SELECT [object_name],
[counter_name],
[cntr_value]
FROM sys.dm_os_performance_counters
WHERE [object_name] LIKE ‘%Manager%’
AND [counter_name] = ‘Page life expectancy’

After monitoring the instance for some time, this value vacillates between 5, and as high as 200.

This is evident that the SQL server is frequently load and unloads pages from the buffer pool, with all the pages being used, and then a query run that causes a huge amount of different data to be read from disk, displacing much of what’s already in memory and causing a precipitous drop in PLE.

If you see DB1 pages in the buffer pool it’s close to 4 gigs. At any given point if SQL Server cannot find a contiguous space to accommodate 4 gigs worth of pages (Every ETL cycle) It will flush the existing pages of DB1 database file and load the other required pages.

Below is the query that will give you the datapages size in MB for all the databases.

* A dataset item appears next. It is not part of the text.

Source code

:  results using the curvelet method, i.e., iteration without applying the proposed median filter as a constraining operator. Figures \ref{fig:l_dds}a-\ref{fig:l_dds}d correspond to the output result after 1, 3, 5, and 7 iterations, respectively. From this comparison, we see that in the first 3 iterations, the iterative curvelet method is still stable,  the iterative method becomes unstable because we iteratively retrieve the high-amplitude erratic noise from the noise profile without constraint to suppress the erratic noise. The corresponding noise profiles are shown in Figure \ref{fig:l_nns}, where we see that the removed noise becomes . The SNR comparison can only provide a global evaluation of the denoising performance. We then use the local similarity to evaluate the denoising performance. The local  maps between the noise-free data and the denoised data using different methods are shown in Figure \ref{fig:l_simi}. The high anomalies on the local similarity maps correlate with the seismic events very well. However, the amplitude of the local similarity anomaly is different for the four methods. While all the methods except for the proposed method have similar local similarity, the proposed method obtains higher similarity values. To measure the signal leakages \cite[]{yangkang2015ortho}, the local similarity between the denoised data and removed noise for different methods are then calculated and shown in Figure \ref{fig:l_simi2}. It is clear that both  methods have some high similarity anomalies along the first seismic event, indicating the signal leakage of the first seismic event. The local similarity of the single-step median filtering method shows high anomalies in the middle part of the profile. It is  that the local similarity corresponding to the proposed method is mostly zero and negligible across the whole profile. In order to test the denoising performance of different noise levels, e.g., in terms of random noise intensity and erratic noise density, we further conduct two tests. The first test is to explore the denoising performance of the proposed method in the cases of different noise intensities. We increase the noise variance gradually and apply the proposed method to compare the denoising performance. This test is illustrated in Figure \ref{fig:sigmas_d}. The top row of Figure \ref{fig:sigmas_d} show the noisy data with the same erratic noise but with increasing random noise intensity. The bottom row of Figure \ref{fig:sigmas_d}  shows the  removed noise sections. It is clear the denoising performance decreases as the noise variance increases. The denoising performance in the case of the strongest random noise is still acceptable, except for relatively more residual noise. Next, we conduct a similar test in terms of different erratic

DECLARE @total_buffer INT;
SELECT @total_buffer = cntr_value
FROM sys.dm_os_performance_counters
WHERE RTRIM([object_name]) LIKE’%Buffer Manager’
AND counter_name = ‘Total Pages’;

;WITH BufCount AS
(
SELECT
database_id, db_buffer_pages = COUNT_BIG(*)
FROM sys.dm_os_buffer_descriptors
WHERE database_id BETWEEN 5 AND 32766
GROUP BY database_id
)
SELECT
[Database_Name] = CASE [database_id] WHEN 32767
THEN’MSSQL System Resource DB’
ELSE DB_NAME([database_id]) END,
[Database_ID],
db_buffer_pages as [Buffer Count (8KB Pages)],
[Buffer Size (MB)] = db_buffer_pages / 128,
[Buffer Size (%)] = CONVERT(DECIMAL(6,3),
db_buffer_pages * 100.0 / @total_buffer)
FROM BufCount
ORDER BY [Buffer Size (MB)] DESC;

=> Below query give you the which object has got the large chunk of pages in bufferpool.

begin tran t1

select cached_MB,dd.name,s.name,s.index_id,s.type,s.type_desc,s.fill_factor from (
SELECT count(1)/128 AS cached_MB
, name
, index_id
FROM sys.dm_os_buffer_descriptors AS bd with (NOLOCK)
INNER JOIN
(
SELECT name = OBJECT_SCHEMA_NAME(object_id) + ‘.’ + object_name(object_id)
–name = ‘dbo.’ + cast(object_id as varchar(100))
, index_id
, allocation_unit_id
FROM sys.allocation_units AS au with (NOLOCK)
INNER JOIN sys.partitions AS p with (NOLOCK)
ON au.container_id = p.hobt_id
AND (au.type = 1 OR au.type = 3)
UNION ALL
SELECT name = OBJECT_SCHEMA_NAME(object_id) + ‘.’ + object_name(object_id)
–name = ‘dbo.’ + cast(object_id as varchar(100))
, index_id
, allocation_unit_id
FROM sys.allocation_units AS au with (NOLOCK)
INNER JOIN sys.partitions AS p with (NOLOCK)
ON au.container_id = p.partition_id
AND au.type = 2
) AS obj
ON bd.allocation_unit_id = obj.allocation_unit_id
WHERE database_id = db_id()
GROUP BY name, index_id
HAVING Count(*) > 128
) as dd
inner join sys.indexes s on dd.index_id=s.index_id and object_id(dd.name)=s.[object_id]
order by cached_MB desc

rollback tran t1

 

=> Pages from clustered index loaded to the buffer pool means we are having a query that does an index scan on the object.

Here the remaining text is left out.